Write every line of the material out exactly as shown.

┌──

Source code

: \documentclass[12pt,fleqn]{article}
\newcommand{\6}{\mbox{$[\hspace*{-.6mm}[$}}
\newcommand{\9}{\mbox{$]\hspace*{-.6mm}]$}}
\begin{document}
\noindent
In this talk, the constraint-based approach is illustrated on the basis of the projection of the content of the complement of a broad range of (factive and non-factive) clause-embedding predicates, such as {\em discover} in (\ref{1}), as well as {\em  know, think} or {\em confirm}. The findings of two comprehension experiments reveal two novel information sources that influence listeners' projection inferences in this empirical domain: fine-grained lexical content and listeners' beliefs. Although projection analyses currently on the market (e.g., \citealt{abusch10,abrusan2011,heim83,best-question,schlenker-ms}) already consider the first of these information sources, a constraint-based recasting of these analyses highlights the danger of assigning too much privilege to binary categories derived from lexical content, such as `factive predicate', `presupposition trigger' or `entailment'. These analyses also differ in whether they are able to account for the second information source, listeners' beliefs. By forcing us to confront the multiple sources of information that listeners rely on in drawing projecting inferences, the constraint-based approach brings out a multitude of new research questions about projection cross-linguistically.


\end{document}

└──

Task response -
Source code

: \documentclass[12pt,fleqn]{article}
\newcommand{\6}{\mbox{$[\hspace*{-.6mm}[$}}
\newcommand{\9}{\mbox{$]\hspace*{-.6mm}]$}}
\begin{document}
\noindent
In this talk, the constraint-based approach is illustrated on the basis of the projection of the content of the complement of a broad range of (factive and non-factive) clause-embedding predicates, such as {\em discover} in (\ref{1}), as well as {\em  know, think} or {\em confirm}. The findings of two comprehension experiments reveal two novel information sources that influence listeners' projection inferences in this empirical domain: fine-grained lexical content and listeners' beliefs. Although projection analyses currently on the market (e.g., \citealt{abusch10,abrusan2011,heim83,best-question,schlenker-ms}) already consider the first of these information sources, a constraint-based recasting of these analyses highlights the danger of assigning too much privilege to binary categories derived from lexical content, such as `factive predicate', `presupposition trigger' or `entailment'. These analyses also differ in whether they are able to account for the second information source, listeners' beliefs. By forcing us to confront the multiple sources of information that listeners rely on in drawing projecting inferences, the constraint-based approach brings out a multitude of new research questions about projection cross-linguistically.


\end{document}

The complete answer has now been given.